Across the entries below, count the lines in which the word "string" occurs. Reply with the count alone.

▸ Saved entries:
>>>>

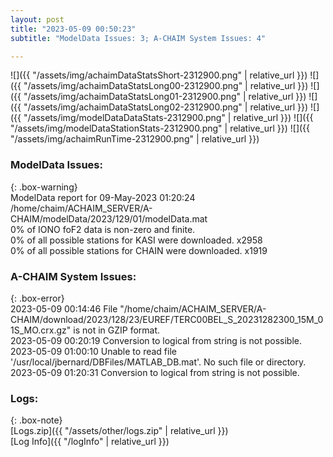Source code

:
 ```yaml
---
layout: post
title: "2023-05-09 00:50:23"
subtitle: "ModelData Issues: 3; A-CHAIM System Issues: 4"

---
```


![]({{ "/assets/img/achaimDataStatsShort-2312900.png" | relative_url }})
![]({{ "/assets/img/achaimDataStatsLong00-2312900.png" | relative_url }})
![]({{ "/assets/img/achaimDataStatsLong01-2312900.png" | relative_url }})
![]({{ "/assets/img/achaimDataStatsLong02-2312900.png" | relative_url }})
![]({{ "/assets/img/modelDataDataStats-2312900.png" | relative_url }})
![]({{ "/assets/img/modelDataStationStats-2312900.png" | relative_url }})
![]({{ "/assets/img/achaimRunTime-2312900.png" | relative_url }})


### ModelData Issues:  
  
{: .box-warning}  
 ModelData report for 09-May-2023 01:20:24   
 /home/chaim/ACHAIM_SERVER/A-CHAIM/modelData/2023/129/01/modelData.mat   
 0% of IONO foF2 data is non-zero and finite.   
 0% of all possible stations for KASI were downloaded. x2958   
 0% of all possible stations for CHAIN were downloaded. x1919   
  
### A-CHAIM System Issues:  
  
{: .box-error}  
2023-05-09 00:14:46 File "/home/chaim/ACHAIM_SERVER/A-CHAIM/download/2023/128/23/EUREF/TERC00BEL_S_20231282300_15M_01S_MO.crx.gz" is not in GZIP format.  
2023-05-09 00:20:19 Conversion to logical from string is not possible.  
2023-05-09 01:00:10 Unable to read file '/usr/local/jbernard/DBFiles/MATLAB_DB.mat'. No such file or directory.  
2023-05-09 01:20:31 Conversion to logical from string is not possible.  

### Logs:  
  
{: .box-note}  
[Logs.zip]({{ "/assets/other/logs.zip" | relative_url }})  
[Log Info]({{ "/logInfo" | relative_url }})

<<<<

▸ TASK OUTPUT: 2